Weinführer był urzędnikiem, który zaopatrywał III Rzeszę w duże ilości francuskiego wina i pełnił funkcję pośrednik między producentami a reżimem.

We Francji został nazwany po jednym dla każdego z głównych obszarów produkcyjnych, z Bordeaux do Burgundii, przejeżdżając oczywiście przez Szampanię.

Szampan

Winnice w Szampanii, jednym z głównych obszarów produkcji

W Szampanii ten oficer był Otto Klaebischa, facet urodzony w koniaku, więc początkowo jego znajomość wina i brandy była postrzegana jako dobra wiadomość… ale nic więcej.
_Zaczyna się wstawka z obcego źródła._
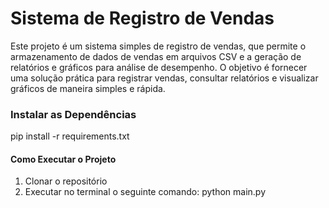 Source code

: # Sistema de Registro de Vendas

Este projeto é um sistema simples de registro de vendas, que permite o armazenamento de dados de vendas em arquivos CSV e a geração de relatórios e gráficos para análise de desempenho. O objetivo é fornecer uma solução prática para registrar vendas, consultar relatórios e visualizar gráficos de maneira simples e rápida.


### Instalar as Dependências
pip install -r requirements.txt


#### Como Executar o Projeto
1. Clonar o repositório
2. Executar no terminal o seguinte comando: python main.py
Według Juliana Hitnera w magazynie wina karafka, Herr Klaebisch był dość chciwy: kiedy przybył, osiadł w domu jednej z wielkich rodzin Szampanii, Veuve Clicquot Ponsardin, i ani krótki, ani leniwy, żądał dla Rzeszy do 400 000 butelek tygodniowo.

Oczywiście domom w ogóle się to nie podobało i szukano środków, aby uniknąć całkowitego zadowolenia przebiegłego Weinführera.

Otto Klaebisch

Otto Klaebisch, Weinführer Szampanii

Niektóre nazwali niegodziwe szampany z metkami z ich prestiżowych cuvées, które starają się nie zauważyć, ale… och! Nos oficera był bardzo delikatny i udało mu się go wykryć, oczywiście wpadając w złość.

Stosunki między producentami a Klaebischem były napięte aż do hrabiego Robert Jean de Vogue ówczesny dyrektor domu Épernay Moët & Chandon, nawiązał z Niemcem ciepłą relację, która była w stanie zapobiec całkowitemu grabieży kilometrowych piwnic domów, tworząc również organizację, która nadal chroni interesy producentów szampana: międzybranżowy komitet CIVC, Champagne Wine.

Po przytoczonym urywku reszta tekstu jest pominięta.